### YOUR OBJECTIVE
Look through the records below for the line with "- Comprehensive security scanning". Return that line and each one after it up to and including the line with "- Framework listing", exactly.

Stored records:
· · · · ·

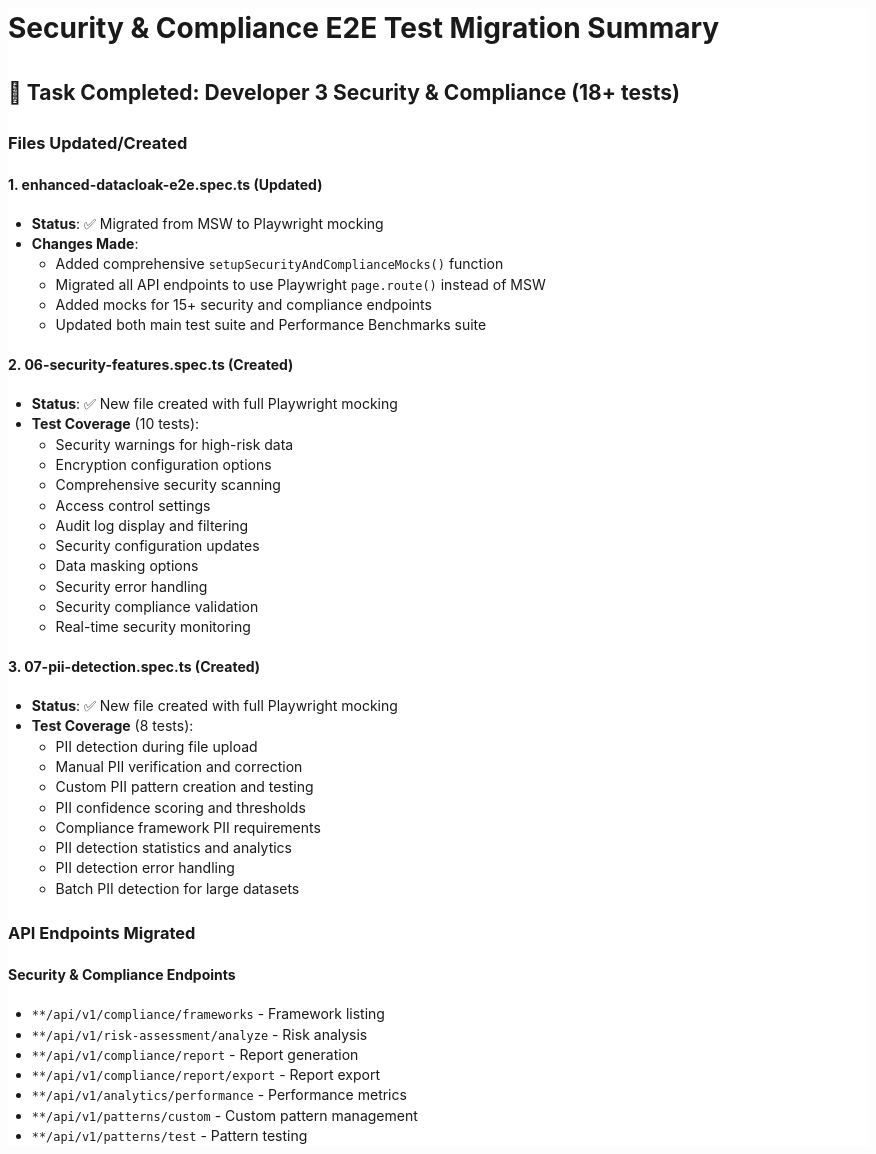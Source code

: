 # Security & Compliance E2E Test Migration Summary

## 🎯 Task Completed: Developer 3 Security & Compliance (18+ tests)

### Files Updated/Created

#### 1. **enhanced-datacloak-e2e.spec.ts** (Updated)
- **Status**: ✅ Migrated from MSW to Playwright mocking
- **Changes Made**:
  - Added comprehensive `setupSecurityAndComplianceMocks()` function
  - Migrated all API endpoints to use Playwright `page.route()` instead of MSW
  - Added mocks for 15+ security and compliance endpoints
  - Updated both main test suite and Performance Benchmarks suite

#### 2. **06-security-features.spec.ts** (Created)
- **Status**: ✅ New file created with full Playwright mocking
- **Test Coverage** (10 tests):
  - Security warnings for high-risk data
  - Encryption configuration options
  - Comprehensive security scanning
  - Access control settings
  - Audit log display and filtering
  - Security configuration updates
  - Data masking options
  - Security error handling
  - Security compliance validation
  - Real-time security monitoring

#### 3. **07-pii-detection.spec.ts** (Created)
- **Status**: ✅ New file created with full Playwright mocking  
- **Test Coverage** (8 tests):
  - PII detection during file upload
  - Manual PII verification and correction
  - Custom PII pattern creation and testing
  - PII confidence scoring and thresholds
  - Compliance framework PII requirements
  - PII detection statistics and analytics
  - PII detection error handling
  - Batch PII detection for large datasets

### API Endpoints Migrated

#### Security & Compliance Endpoints
- `**/api/v1/compliance/frameworks` - Framework listing
- `**/api/v1/risk-assessment/analyze` - Risk analysis
- `**/api/v1/compliance/report` - Report generation
- `**/api/v1/compliance/report/export` - Report export
- `**/api/v1/analytics/performance` - Performance metrics
- `**/api/v1/patterns/custom` - Custom pattern management
- `**/api/v1/patterns/test` - Pattern testing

· · · · ·

### ANSWER FOR THIS EXERCISE
  - Comprehensive security scanning
  - Access control settings
  - Audit log display and filtering
  - Security configuration updates
  - Data masking options
  - Security error handling
  - Security compliance validation
  - Real-time security monitoring

#### 3. **07-pii-detection.spec.ts** (Created)
- **Status**: ✅ New file created with full Playwright mocking  
- **Test Coverage** (8 tests):
  - PII detection during file upload
  - Manual PII verification and correction
  - Custom PII pattern creation and testing
  - PII confidence scoring and thresholds
  - Compliance framework PII requirements
  - PII detection statistics and analytics
  - PII detection error handling
  - Batch PII detection for large datasets

### API Endpoints Migrated

#### Security & Compliance Endpoints
- `**/api/v1/compliance/frameworks` - Framework listing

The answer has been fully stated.